The mayor of a town in southeast New Brunswick says he believes an act of vandalism was the result of community controversy about armoured vehicles and their presence in the town.
John Higham, Sackville’s mayor, says a definition of the Memorial Park needs to be clearly established.
“This debate has gotten very, very personal and some very, very strong opinions on both sides, and people are acting inappropriately.”
The vandalism, which he says was graffiti on the armoured vehicle – a Ferret – took place between Friday night and Saturday morning, he says.
“I was disgusted to see what they had done to the car,” says Doreen Richards, the president of the Sackville Legion.
But the mayor believes the incident is connected to public backlash over plans to install a second armoured vehicle in the park.
“Oh I believe so,” he says. “It would be a bit of a stretch, but it was vulgar, inappropriate vandalism, that graffiti in essence, that we haven’t seen before. So the timing seems to be linked to some of the other things that are going on.”

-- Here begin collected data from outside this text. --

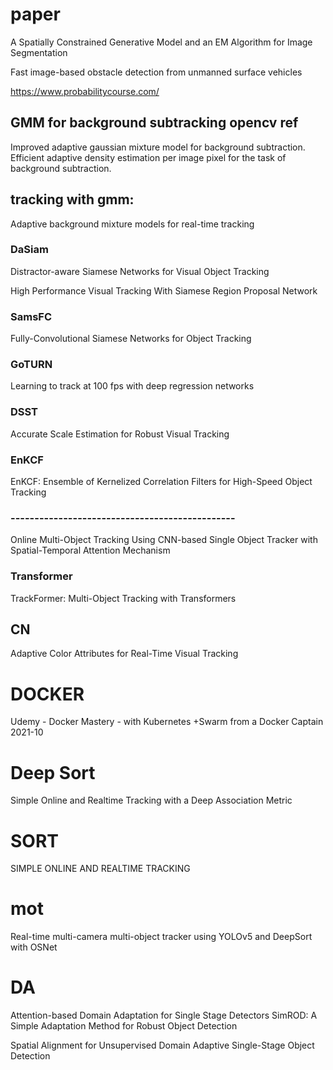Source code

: # paper

A Spatially Constrained Generative Model and an
EM Algorithm for Image Segmentation

Fast image-based obstacle detection from
unmanned surface vehicles

https://www.probabilitycourse.com/

## GMM for background subtracking opencv ref
Improved adaptive gaussian mixture model for background subtraction.
Efficient adaptive density estimation per image pixel for the task of background subtraction.


## tracking with gmm:
Adaptive background mixture models for real-time tracking

### DaSiam

Distractor-aware Siamese Networks for Visual Object Tracking

High Performance Visual Tracking With Siamese Region Proposal Network

### SamsFC
Fully-Convolutional Siamese Networks for Object Tracking

### GoTURN
Learning to track at 100 fps with deep regression networks

### DSST
Accurate Scale Estimation for Robust Visual Tracking

### EnKCF
EnKCF: Ensemble of Kernelized Correlation Filters for High-Speed Object  Tracking
### -----------------------------------------------
Online Multi-Object Tracking Using CNN-based Single Object Tracker with
Spatial-Temporal Attention Mechanism

### Transformer
TrackFormer: Multi-Object Tracking with Transformers
## CN
Adaptive Color Attributes for Real-Time Visual Tracking

# DOCKER
Udemy - Docker Mastery - with Kubernetes +Swarm from a Docker Captain 2021-10
 
# Deep Sort
 
 Simple Online and Realtime Tracking with a Deep Association Metric 

# SORT
SIMPLE ONLINE AND REALTIME TRACKING

# mot
Real-time multi-camera multi-object tracker using YOLOv5 and DeepSort with OSNet 
# DA
Attention-based Domain Adaptation for Single Stage Detectors
SimROD: A Simple Adaptation Method for Robust Object Detection

Spatial Alignment for Unsupervised Domain Adaptive Single-Stage Object Detection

Town councillors in Sackville voted to accept the second vehicle, known as an AVGP Cougar, in February from the 8th Canadian Hussars, but tensions grew when the town was getting ready to install it.
Alex Thomas, a resident who lives near the park and is opposed to a second armoured vehicle being installed, says the community needs to “be really careful of what we’re putting on pedestals in our public parks.”
“I really believe that this glorifies the violence of war rather than memorializing it,” he says. “I really think there’s better ways to do that, and the cenotaph here is a really powerful piece, and I really think that such a giant vehicle in the park would detract from that.”
Thomas calls the vandalism “shameful,” saying it should be condemned. He says the graffiti wouldn’t have been from a member of the “dozens” involved in the group opposed to the second vehicle.
Richards says she’s frustrated by the debate but is confident the Cougar will be installed.
“It doesn’t glorify war; it’s a vehicle representing the army, the navy and the Air Force,” she says. “It’s there to let people these vehicles; it’s a memorial park, it’s for the veterans, it’s not a play park.”
The mayor says the fundamental of the debate is about a passion for the community.
“The irony of all this is, this is why people fought for wars, was to have this kind of a democratic discussion.”
But, he says the graffiti and some online threats are very disappointing.
The plan remains to put in the second vehicle, he says, but councillors will hear public presentations from both sides of the debate at their first meeting in July.
Sackville RCMP didn’t return calls for this story.